Other victims of the persecution have been the apostolic nuncio to Nicaragua, Archbishop Waldemar Stanislaw Sommertag, who was expelled from the country in March, and the Missionaries of Charity, the congregation founded by St. Teresa of Calcutta, who were expelled in July.
The former auxiliary bishop of Managua, Silvio Baez, has been living in exile in the United States after it became known that Ortega’s government had very probably ordered his assassination.
The persecution of the Catholic Church in Nicaragua has been increasing for years. The bishops accurately warned of the dictatorial drift of the Ortega government as early as 2014. The bishops have decried the indiscriminate use of force by the regime in cracking down on the opposition, beginning in 2018 when it brutally repressed protesters demanding change.
More than 350 people died and thousands were injured in Nicaragua as “combined forces” of regular police, riot police, paramilitaries, and pro-government vigilantes attacked anti-government protests. At least eight churches were desecrated during the turmoil.
Because the Catholic Church supported the demonstrators’ cause, the government ramped up the pressure on bishops, priests, religious, and lay faithful.
Ortega, who has been in power for 15 years, has been openly hostile to the Catholic Church in the country. He alleged bishops were part of an attempted coup to drive him out of office in 2018 because they supported anti-government demonstrations that his regime brutally suppressed.

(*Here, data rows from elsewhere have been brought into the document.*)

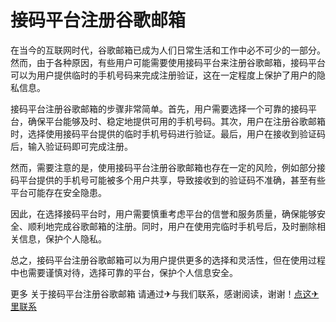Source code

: # 接码平台注册谷歌邮箱

在当今的互联网时代，谷歌邮箱已成为人们日常生活和工作中必不可少的一部分。然而，由于各种原因，有些用户可能需要使用接码平台来注册谷歌邮箱，接码平台可以为用户提供临时的手机号码来完成注册验证，这在一定程度上保护了用户的隐私信息。

接码平台注册谷歌邮箱的步骤非常简单。首先，用户需要选择一个可靠的接码平台，确保平台能够及时、稳定地提供可用的手机号码。其次，用户在注册谷歌邮箱时，选择使用接码平台提供的临时手机号码进行验证。最后，用户在接收到验证码后，输入验证码即可完成注册。

然而，需要注意的是，使用接码平台注册谷歌邮箱也存在一定的风险，例如部分接码平台提供的手机号可能被多个用户共享，导致接收到的验证码不准确，甚至有些平台可能存在安全隐患。

因此，在选择接码平台时，用户需要慎重考虑平台的信誉和服务质量，确保能够安全、顺利地完成谷歌邮箱的注册。同时，用户在使用完临时手机号后，及时删除相关信息，保护个人隐私。

总之，接码平台注册谷歌邮箱可以为用户提供更多的选择和灵活性，但在使用过程中也需要谨慎对待，选择可靠的平台，保护个人信息安全。

更多 关于接码平台注册谷歌邮箱 请通过✈与我们联系，感谢阅读，谢谢！[点这✈里联系](https://gg.k02.cc)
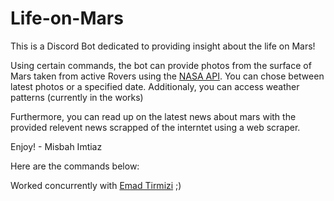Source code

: # Life-on-Mars

This is a Discord Bot dedicated to providing insight about the life on Mars!

Using certain commands, the bot can provide photos from the surface of Mars taken 
from active Rovers using the [NASA API](https://api.nasa.gov/). You can chose between latest photos or a 
specified date. Additionaly, you can access weather patterns (currently in the works)

Furthermore, you can read up on the latest news about mars with the 
provided relevent news scrapped of the interntet using a web scraper.

Enjoy! - Misbah Imtiaz

Here are the commands below:



Worked concurrently with [Emad Tirmizi](https://github.com/et75/StarGazer) ;)

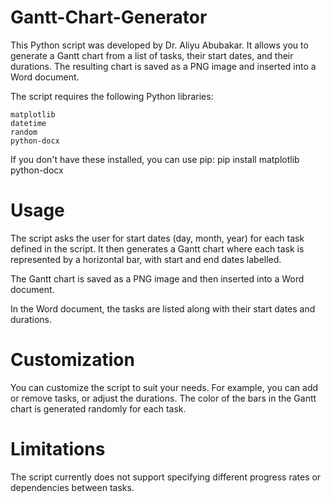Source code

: # Gantt-Chart-Generator
This Python script was developed by Dr. Aliyu Abubakar. It allows you to generate a Gantt chart from a list of tasks, their start dates, and their durations. The resulting chart is saved as a PNG image and inserted into a Word document.

The script requires the following Python libraries:

    matplotlib
    datetime
    random
    python-docx

If you don't have these installed, you can use pip:
  pip install matplotlib python-docx

# Usage

The script asks the user for start dates (day, month, year) for each task defined in the script. It then generates a Gantt chart where each task is represented by a horizontal bar, with start and end dates labelled.

The Gantt chart is saved as a PNG image and then inserted into a Word document.

In the Word document, the tasks are listed along with their start dates and durations.

# Customization

You can customize the script to suit your needs. For example, you can add or remove tasks, or adjust the durations. The color of the bars in the Gantt chart is generated randomly for each task.

# Limitations

The script currently does not support specifying different progress rates or dependencies between tasks.
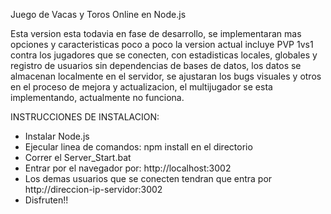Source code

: Juego de Vacas y Toros Online en Node.js

Esta version esta todavia en fase de desarrollo, se implementaran mas opciones y caracteristicas poco a poco la version actual incluye PVP 1vs1 contra los jugadores que se conecten, con estadisticas locales, globales y registro de usuarios sin dependencias de bases de datos, los datos se almacenan localmente en el servidor, se ajustaran los bugs visuales y otros en el proceso de mejora y actualizacion, el multijugador se esta implementando, actualmente no funciona.

INSTRUCCIONES DE INSTALACION:
- Instalar Node.js
- Ejecular linea de comandos: npm install en el directorio
- Correr el Server_Start.bat
- Entrar por el navegador por: http://localhost:3002
- Los demas usuarios que se conecten tendran que entra por http://direccion-ip-servidor:3002
- Disfruten!!
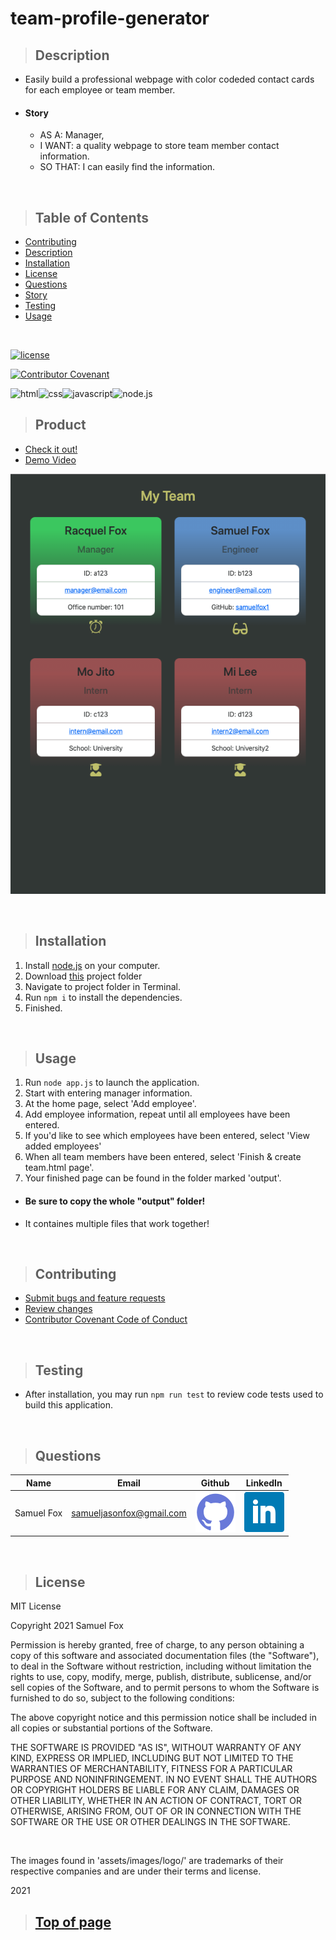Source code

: 
# team-profile-generator

>## Description 

* Easily build a professional webpage with color codeded contact cards for each employee or team member.
* #### Story
    * AS A: Manager,
    * I WANT: a quality webpage to store team member contact information.
    * SO THAT: I can easily find the information.

<br>

>## Table of Contents

* [Contributing](#Contributing)
* [Description](#Description)
* [Installation](#Installation)
* [License](#License)
* [Questions](#Questions)
* [Story](#Story)
* [Testing](#Testing)
* [Usage](#Usage)
<br>

[![license](https://img.shields.io/badge/License-MIT-blue)](#License)
<br>

[![Contributor Covenant](https://img.shields.io/badge/Contributor%20Covenant-v2.0%20adopted-ff69b4.svg)](./assets/utils/CodeOfConduct.md)
<br>

![html](https://img.shields.io/badge/-HTML5-blue?logo=html5)![css](https://img.shields.io/badge/-CSS-red?logo=css3)![javascript](https://img.shields.io/badge/-javascript-yellow?logo=javascript)![node.js](https://img.shields.io/badge/-node.js-339933?logo=node.js&logoColor=white)



>## Product

* [Check it out!](https://samuelfox1.github.io/team-profile-generator/) 
* [Demo Video](https://drive.google.com/file/d/1WzvSdJ5hEFK0hBjxLI3c3xGqTGapBHTu/view?usp=sharing)

![Screenshot](Assets/images/screenshot.png)

<br>

>## Installation

1. Install [node.js](https://nodejs.org/en/) on your computer.
2. Download [this](https://github.com/samuelfox1/team-profile-generator/archive/main.zip) project folder
3. Navigate to project folder in Terminal.
4. Run `npm i` to install the dependencies.
5. Finished.

<br>

>## Usage

1. Run `node app.js` to launch the application.
2. Start with entering manager information.
3. At the home page, select 'Add employee'.
4. Add employee information, repeat until all employees have been entered.
5. If you'd like to see which employees have been entered, select 'View added employees'
6. When all team members have been entered, select 'Finish & create team.html page'.
7. Your finished page can be found in the folder marked 'output'.

 * #### **Be sure to copy the whole "output" folder!** #### 
 * It containes multiple files that work together!

<br>

>## Contributing

* [Submit bugs and feature requests](https://github.com/samuelfox1/team-profile-generator/issues)
* [Review changes](https://github.com/samuelfox1/team-profile-generator/pulls)
* [Contributor Covenant Code of Conduct](./assets/utils/CodeOfConduct.md)

<br>

>## Testing

* After installation, you may run  `npm run test`  to review code tests used to build this application.

<br>

>## Questions

| Name | Email  | Github  | LinkedIn |
| :--: | :----: | :-----: | :------: |
| Samuel Fox | samueljasonfox@gmail.com | [![Github](./assets/images/logo/github.png)](https://github.com/samuelfox1) | [![LinkedIn](./assets/images/logo/linkedin.png)](https://www.linkedin.com/in/samuel-fox-tacoma) |

<br>

>## License

MIT License

Copyright 2021 Samuel Fox

Permission is hereby granted, free of charge, to any person obtaining a copy of this software and associated documentation files (the "Software"), to deal in the Software without restriction, including without limitation the rights to use, copy, modify, merge, publish, distribute, sublicense, and/or sell copies of the Software, and to permit persons to whom the Software is furnished to do so, subject to the following conditions:

The above copyright notice and this permission notice shall be included in all copies or substantial portions of the Software.

THE SOFTWARE IS PROVIDED "AS IS", WITHOUT WARRANTY OF ANY KIND, EXPRESS OR IMPLIED, INCLUDING BUT NOT LIMITED TO THE WARRANTIES OF MERCHANTABILITY, FITNESS FOR A PARTICULAR PURPOSE AND NONINFRINGEMENT. IN NO EVENT SHALL THE AUTHORS OR COPYRIGHT HOLDERS BE LIABLE FOR ANY CLAIM, DAMAGES OR OTHER LIABILITY, WHETHER IN AN ACTION OF CONTRACT, TORT OR OTHERWISE, ARISING FROM, OUT OF OR IN CONNECTION WITH THE SOFTWARE OR THE USE OR OTHER DEALINGS IN THE SOFTWARE.

<br>

The images found in 'assets/images/logo/' are trademarks of their respective companies and are under their terms and license.
<br>

2021
<br>

>## [Top of page](#team-profile-generator)
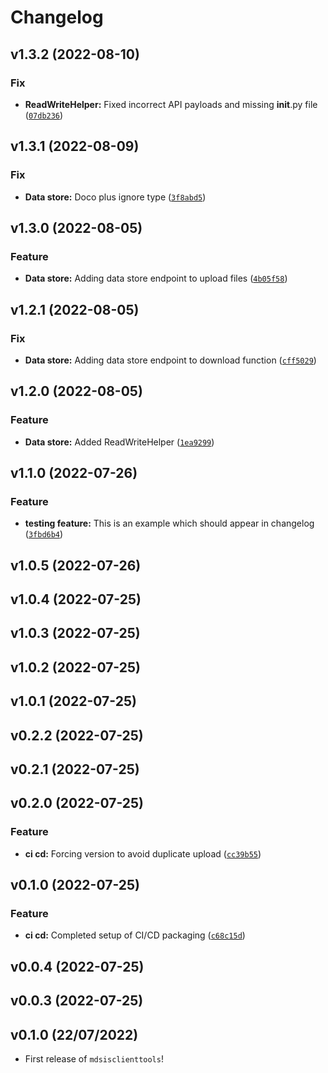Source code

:# Changelog

<!--next-version-placeholder-->

## v1.3.2 (2022-08-10)
### Fix
* **ReadWriteHelper:** Fixed incorrect API payloads and missing __init__.py file ([`07db236`](https://github.com/gbrrestoration/mds-is-client-tools/commit/07db236456d981576ce7ec3dfffcd3f4fc81a0c8))

## v1.3.1 (2022-08-09)
### Fix
* **Data store:** Doco plus ignore type ([`3f8abd5`](https://github.com/gbrrestoration/mds-is-client-tools/commit/3f8abd581ec0c13fd09627822e660aa9778aa634))

## v1.3.0 (2022-08-05)
### Feature
* **Data store:** Adding data store endpoint to upload files ([`4b05f58`](https://github.com/gbrrestoration/mds-is-client-tools/commit/4b05f588e1192680aa3fdee8003f00e804243b16))

## v1.2.1 (2022-08-05)
### Fix
* **Data store:** Adding data store endpoint to download function ([`cff5029`](https://github.com/gbrrestoration/mds-is-client-tools/commit/cff5029eb626b2936829d3c63852991a94a26985))

## v1.2.0 (2022-08-05)
### Feature
* **Data store:** Added ReadWriteHelper ([`1ea9299`](https://github.com/gbrrestoration/mds-is-client-tools/commit/1ea929911d9a29fcb7c67b8fcdc01decbd0e60b9))

## v1.1.0 (2022-07-26)
### Feature
* **testing feature:** This is an example which should appear in changelog ([`3fbd6b4`](https://github.com/gbrrestoration/mds-is-client-tools/commit/3fbd6b4a0b920a3bb946d0e2369b3369f84a40ad))

## v1.0.5 (2022-07-26)


## v1.0.4 (2022-07-25)


## v1.0.3 (2022-07-25)


## v1.0.2 (2022-07-25)


## v1.0.1 (2022-07-25)


## v0.2.2 (2022-07-25)


## v0.2.1 (2022-07-25)


## v0.2.0 (2022-07-25)
### Feature
* **ci cd:** Forcing version to avoid duplicate upload ([`cc39b55`](https://github.com/gbrrestoration/mds-is-client-tools/commit/cc39b55d354accce0e826dbe52c9244f7a75eb5b))

## v0.1.0 (2022-07-25)
### Feature
* **ci cd:** Completed setup of CI/CD packaging ([`c68c15d`](https://github.com/gbrrestoration/mds-is-client-tools/commit/c68c15dd58622df9ffee330623daae4b4fa968a7))

## v0.0.4 (2022-07-25)


## v0.0.3 (2022-07-25)


## v0.1.0 (22/07/2022)

- First release of `mdsisclienttools`!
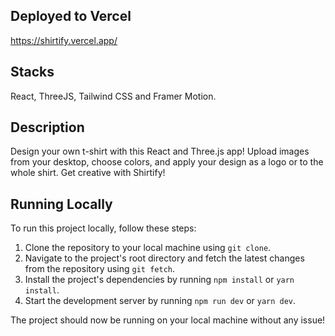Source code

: ## Deployed to Vercel

https://shirtify.vercel.app/

## Stacks

React, ThreeJS, Tailwind CSS and Framer Motion.

## Description

Design your own t-shirt with this React and Three.js app! Upload images from your desktop, choose colors, and apply your design as a logo or to the whole shirt. Get creative with Shirtify!

## Running Locally

To run this project locally, follow these steps:

1. Clone the repository to your local machine using `git clone`.
2. Navigate to the project's root directory and fetch the latest changes from the repository using `git fetch`.
3. Install the project's dependencies by running `npm install` or `yarn install`.
4. Start the development server by running `npm run dev` or `yarn dev`.

The project should now be running on your local machine without any issue!
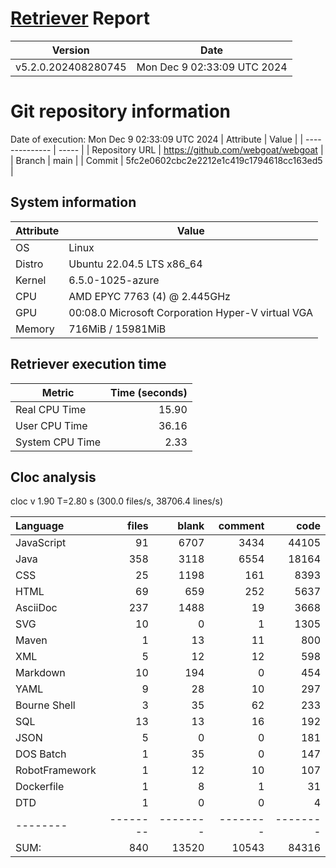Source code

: # [Retriever](https://github.com/PalladioSimulator/Palladio-ReverseEngineering-Retriever) Report
| Version | Date |
| ------- | ---- |
| v5.2.0.202408280745 | Mon Dec  9 02:33:09 UTC 2024 |

# Git repository information
Date of execution: Mon Dec  9 02:33:09 UTC 2024
|    Attribute   | Value |
| -------------- | ----- |
| Repository URL | https://github.com/webgoat/webgoat |
| Branch         | main |
| Commit         | 5fc2e0602cbc2e2212e1c419c1794618cc163ed5 |


## System information
| Attribute | Value |
| --------- | ----- |
| OS | Linux  |
| Distro | Ubuntu 22.04.5 LTS x86_64  |
| Kernel | 6.5.0-1025-azure  |
| CPU | AMD EPYC 7763 (4) @ 2.445GHz  |
| GPU | 00:08.0 Microsoft Corporation Hyper-V virtual VGA  |
| Memory | 716MiB / 15981MiB  |

## Retriever execution time
| Metric | Time (seconds) |
| --- | ---: |
| Real CPU Time | 15.90 |
| User CPU Time | 36.16 |
| System CPU Time | 2.33 |
<!--
Explainations:
- __Real CPU Time__: actual time the command has run (can be less than total time spent in user and system mode for multi-threaded processes)
- __User CPU Time__: time the command has spent running in user mode
- __System CPU Time__: time the command has spent running in system or kernel mode
-->

## Cloc analysis
cloc v 1.90  T=2.80 s (300.0 files/s, 38706.4 lines/s)

Language|files|blank|comment|code
:-------|-------:|-------:|-------:|-------:
JavaScript|91|6707|3434|44105
Java|358|3118|6554|18164
CSS|25|1198|161|8393
HTML|69|659|252|5637
AsciiDoc|237|1488|19|3668
SVG|10|0|1|1305
Maven|1|13|11|800
XML|5|12|12|598
Markdown|10|194|0|454
YAML|9|28|10|297
Bourne Shell|3|35|62|233
SQL|13|13|16|192
JSON|5|0|0|181
DOS Batch|1|35|0|147
RobotFramework|1|12|10|107
Dockerfile|1|8|1|31
DTD|1|0|0|4
--------|--------|--------|--------|--------
SUM:|840|13520|10543|84316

The Nicaraguan president has called the bishops “terrorists” and “devils in cassocks.”
According to a report titled “Nicaragua: A Persecuted Church? (2018–2022),” compiled by attorney Martha Patricia Molina Montenegro, a member of the Pro-Transparency and Anti-Corruption Observatory, in fewer than four years, the Catholic Church in Nicaragua has been the target of 190 attacks and desecrations, including a fire in the Managua Cathedral as well as police harassment and persecution of bishops and priests.